2. Adopt a Modular Approach to Your BI Strategy
AI is frequently integrated into various business functions without a long-term strategic vision, resulting in a myopic and shortsighted approach. Nevertheless, adopting a modular approach to building systems and prioritizing BI before AI can prevent this. Incremental building of data pipelines enables the creation of data sets in the cloud that will eventually enhance AI capabilities, while offering immediate value in other areas.
This approach empowers companies to differentiate themselves based on their cloud infrastructure and data, rather than relying exclusively on the latest AI tools. Considering the flexibility of the cloud, companies can always experiment and innovate with the latest and greatest without having to overhaul their entire system architecture.
Start by creating a data strategy that allows you to solve immediate problems in a data-driven way, and leverage these valuable data points to construct powerful AI solutions that deliver real business value. Remember, with a solid data strategy in place, the possibilities for innovation and growth are endless.
3. Solve Immediate Problems With Data
The various departments on the business side of the fence are the ones generally closest to the most critical problems that need to be solved with the highest ROI. Generally these solutions fall under the umbrella of business intelligence rather than AI and therefore would follow relevant frameworks.
To begin with, it is essential to identify a particular problem, stakeholders, success indicators (both leading and lagging), and a clear definition of done. Based on these, the business intelligence teams can gather the necessary data points, clean and transform the data, develop dashboards, implement feedback from users and eventually automate the underlying pipelines.
4. Align BI Projects With AI Goals
Data teams have a unique opportunity to add value by staying strategic even as they execute tactically on business intelligence (BI) projects. In this way, they can prioritize their data engineering activities based on both the immediate requirements of the ongoing BI projects and the anticipated needs of their long-term AI capabilities on their roadmap.

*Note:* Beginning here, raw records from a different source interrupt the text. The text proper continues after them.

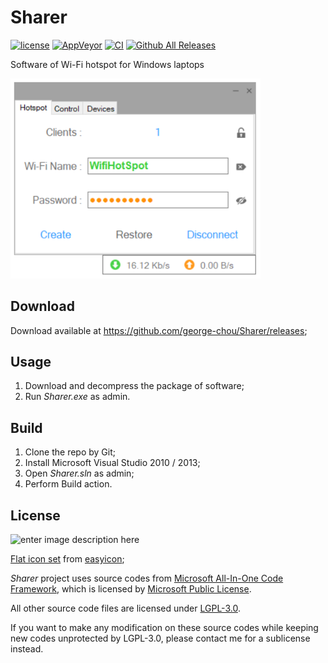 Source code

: # Sharer

[![license](https://img.shields.io/github/license/george-chou/Sharer.svg)](https://www.gnu.org/licenses/lgpl-3.0.en.html)
[![AppVeyor](https://img.shields.io/appveyor/ci/george-chou/Sharer.svg)](https://ci.appveyor.com/project/george-chou/Sharer)
[![CI](https://github.com/george-chou/Sharer/workflows/CI/badge.svg)](https://github.com/george-chou/Sharer/actions)
[![Github All Releases](https://img.shields.io/github/downloads-pre/george-chou/Sharer/v2.1/total)](https://github.com/george-chou/Sharer/releases)

Software of Wi-Fi hotspot for Windows laptops

<img width="400" src=".github/sharer.PNG"/>

## Download ##

Download available at <https://github.com/george-chou/Sharer/releases>;

## Usage ##

 1. Download and decompress the package of software;
 2. Run _Sharer.exe_ as admin.

## Build ##

 1. Clone the repo by Git;
 2. Install Microsoft Visual Studio 2010 / 2013;
 3. Open _Sharer.sln_ as admin;
 4. Perform Build action.

## License ##

![enter image description here](http://www.gnu.org/graphics/lgplv3-147x51.png)

[Flat icon set](https://github.com/george-chou/Sharer/tree/master/Sharer/Resources) from [easyicon](https://www.easyicon.net/);

_Sharer_ project uses source codes from [Microsoft All-In-One Code Framework](http://blogs.msdn.com/b/onecode/), which is licensed by [Microsoft Public License](http://www.microsoft.com/en-us/openness/licenses.aspx#MPL).

All other source code files are licensed under [LGPL-3.0](https://opensource.org/licenses/LGPL-3.0).

If you want to make any modification on these source codes while keeping new codes unprotected by LGPL-3.0, please contact me for a sublicense instead.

They can do so by building scalable and flexible data pipelines and developing machine learning-friendly data modeling and analysis techniques. This could also involve building data pipelines that are scalable, flexible and adaptable to new data sources. By aligning data engineering activities with the broader organizational goals and vision for AI capabilities, the data teams can set BI projects up for success in the short term while paving the way for future AI projects. This helps ensure the organization remains competitive and innovative.
5. Build AI With a Feedback Loop to Business Stakeholders
By maintaining a dual focus on BI and AI, companies gain a technical advantage and enable their business counterparts to gradually get more accustomed to the data products that are necessary for their daily activities. This approach can help build a culture of data-driven decision-making within the organization, which is essential for success in today’s business environment.

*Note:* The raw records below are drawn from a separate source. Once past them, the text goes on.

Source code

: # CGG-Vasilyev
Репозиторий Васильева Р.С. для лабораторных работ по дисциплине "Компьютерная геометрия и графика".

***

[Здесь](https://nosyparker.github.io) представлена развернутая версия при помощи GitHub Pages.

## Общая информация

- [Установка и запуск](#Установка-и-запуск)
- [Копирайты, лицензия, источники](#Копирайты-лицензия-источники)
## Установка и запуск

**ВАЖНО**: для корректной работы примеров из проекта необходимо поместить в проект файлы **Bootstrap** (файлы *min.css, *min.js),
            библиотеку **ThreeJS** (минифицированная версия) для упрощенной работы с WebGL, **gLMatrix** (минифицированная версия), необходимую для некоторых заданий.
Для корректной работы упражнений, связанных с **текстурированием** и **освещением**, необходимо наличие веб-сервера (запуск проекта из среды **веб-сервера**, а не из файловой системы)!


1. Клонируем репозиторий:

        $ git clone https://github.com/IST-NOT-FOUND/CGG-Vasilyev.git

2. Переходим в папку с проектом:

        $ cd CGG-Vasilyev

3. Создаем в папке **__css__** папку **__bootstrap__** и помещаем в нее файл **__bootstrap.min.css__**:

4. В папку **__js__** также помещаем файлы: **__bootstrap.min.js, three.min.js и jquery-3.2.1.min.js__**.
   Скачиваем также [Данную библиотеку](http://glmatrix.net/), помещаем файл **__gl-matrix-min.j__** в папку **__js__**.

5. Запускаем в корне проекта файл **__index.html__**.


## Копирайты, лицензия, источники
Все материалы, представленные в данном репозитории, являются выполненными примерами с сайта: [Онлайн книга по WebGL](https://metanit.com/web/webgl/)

Building explainable AI requires a strong feedback loop between the data teams and the business teams. Since they have been working together from the outset of BI initiatives, both teams can better understand each other’s needs and constraints, leading to more effective communication and collaboration. This can help ensure that the AI models developed are aligned with the business objectives and are easily explainable to all stakeholders.
Why Business Intelligence Is Integral to AI Success
Finally, it is important to note that the most successful AI implementations are those that are closely tied to business problems. While technology will continue to advance at a rapid pace, the business problems that AI is used to solve will evolve independently of that.
Executing on BI projects without losing sight of the long-term AI vision can help organizations build AI agents that are much closer to the problem and more adaptable to business changes. This approach will lead to AI implementations that deliver real business value.